A prospector who had a run of bad luck didn't starve. He’d take an emergency shift in Public Duty, and his pay would consist of the excess-value of his work. After a few months his credits would accumulate until he had a grubstake for another expedition. There was a basic staff of men and women, whose careers were in food production in the hydroponic gardens and chemical laboratories, refining, air supply, transportation, communication, construction, repair, light, administration, and so forth. This staff was assisted by those on annual or emergency shifts.
Peter stood outside
the store, watching in fascination as a tractor stopped and the driver got out and picked up a massive-looking calculator unit and set it on the sidewalk.
“Pretty heavy, isn’t it?” Peter asked.
“Few tons." said the man. “Going up to the top floor. Got to be careful with these things, even if they are easy to lift. If this slipped and fell on my foot, someone would have to build me a new one.”
“You mean it would smash your foot, if it fell on you from a short distance? How come? It wouldn’t come down fast."
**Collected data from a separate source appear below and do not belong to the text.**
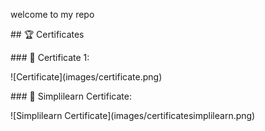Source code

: welcome to my repo 

\## 🏆 Certificates



\### 📜 Certificate 1:

!\[Certificate](images/certificate.png)



\### 📜 Simplilearn Certificate:

!\[Simplilearn Certificate](images/certificatesimplilearn.png)



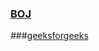 ### [BOJ](https://www.acmicpc.net/problem/11689)  
###[geeksforgeeks](https://www.geeksforgeeks.org/eulers-totient-function/)  
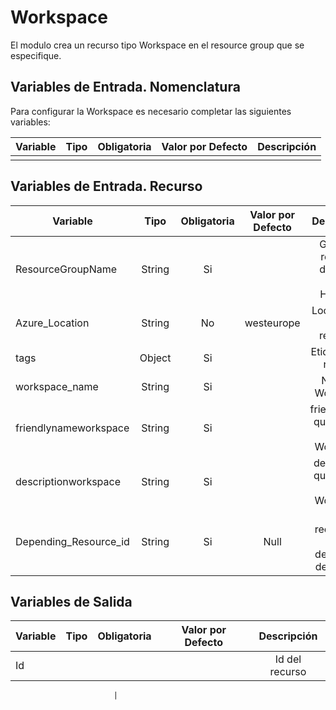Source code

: # Workspace
El modulo crea un recurso tipo Workspace en el resource group  que se especifique.

## Variables de Entrada. Nomenclatura
Para configurar la Workspace es necesario completar las siguientes variables:

|Variable           |Tipo   |Obligatoria    |Valor por Defecto  |Descripción                                                    |
|-------------------|:-----:|:-------------:|:-----------------:|:-------------------------------------------------------------:|
                                  |

## Variables de Entrada. Recurso

|Variable                       |Tipo   |Obligatoria    |Valor por Defecto  |Descripción                                                    |
|----------------------         |:-----:|:-------------:|:-----------------:|:-------------------------------------------------------------:|
|ResourceGroupName              |String |Si             |                   |Grupo de recursos donde se crea el Hostpool                    |
|Azure_Location                 |String |No             |westeurope         |Localización de los recursos.                                  |
|tags                           |Object |Si             |                   |Etiquetas del recurso                                          |
|workspace_name		            |String |Si             |                   |Name of Workspace                                              |    
|friendlynameworkspace          |String |Si             |                   |friendlyname que se dara al Workspace                          |
|descriptionworkspace           |String |Si             |                   |descripción que se dara al Workspace                           |
|Depending_Resource_id          |String |Si             |Null               |Id del recurso del que depende el despliegue                   |



## Variables de Salida

|Variable              |Tipo   |Obligatoria    |Valor por Defecto  |Descripción                                                    |
|----------------------|:-----:|:-------------:|:-----------------:|:-------------------------------------------------------------:|
|Id                    |       |               |                   |Id del recurso                                                 |
                          
                           |

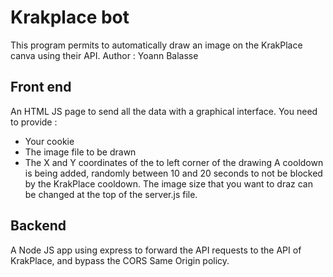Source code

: # Krakplace bot
This program permits to automatically draw an image on the KrakPlace canva using their API.
Author :  Yoann Balasse

## Front end
An HTML JS page to send all the data with a graphical interface.
You need to provide :
- Your cookie
- The image file to be drawn
- The X and Y coordinates of the to left corner of the drawing
A cooldown is being added, randomly between 10 and 20 seconds to not be blocked by the KrakPlace cooldown.
The image size that you want to draz can be changed at the top of the server.js file.

## Backend
A Node JS app using express to forward the API requests to the API of KrakPlace, and bypass the CORS Same Origin policy.
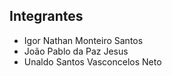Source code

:## Integrantes

- Igor Nathan Monteiro Santos
- João Pablo da Paz Jesus
- Unaldo Santos Vasconcelos Neto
“That’s just the trouble. Things fall so slow, you sometimes forget that they aren’t as light as they seem and don’t get out of the way. It’s the mass that would crush you. You’d feel that as soon as it touched you, and you’d find you couldn’t wriggle out from under then.”
He called up to a man standing in the doorway overlooking the ledge that ran around each floor of the building. The man fastened a rod with a pulley on its end to the wall, then set in a nylon rope with a hook on the end and let it down. The tractor driver fastened the hook to the unit, and the worker above pulled the calculator up easily.
“Now and then they slip off," the driver observed as he watched. “Doesn’t damage anything so long as no one’s underneath. If you ever hear anyone yell, "Ware below!’ then look up and see something drifting down at you, don’t wait to see if it’ll bounce off—it won’t!”
Pete stood there until the unit was up on the ledge, and the man above started to take down the pulley, then went into the store.
Steve Menotti—a slim youngster just a few years older than Peter—was alone inside. His partner, Kristov, was on Public Duty. The storekeepers knew nearly all the miners, Pete remembered. Perhaps they might have heard something about Abend.
He repeated his worries to Menotti, but wasn’t surprised to get about the same reaction as Ben Black had shown. Steve had something to add, however. “There is something afoot that doesn’t look too good, but it isn’t jumpers lying in ambush with longmen. Ever hear of the Belt Insurance Company?”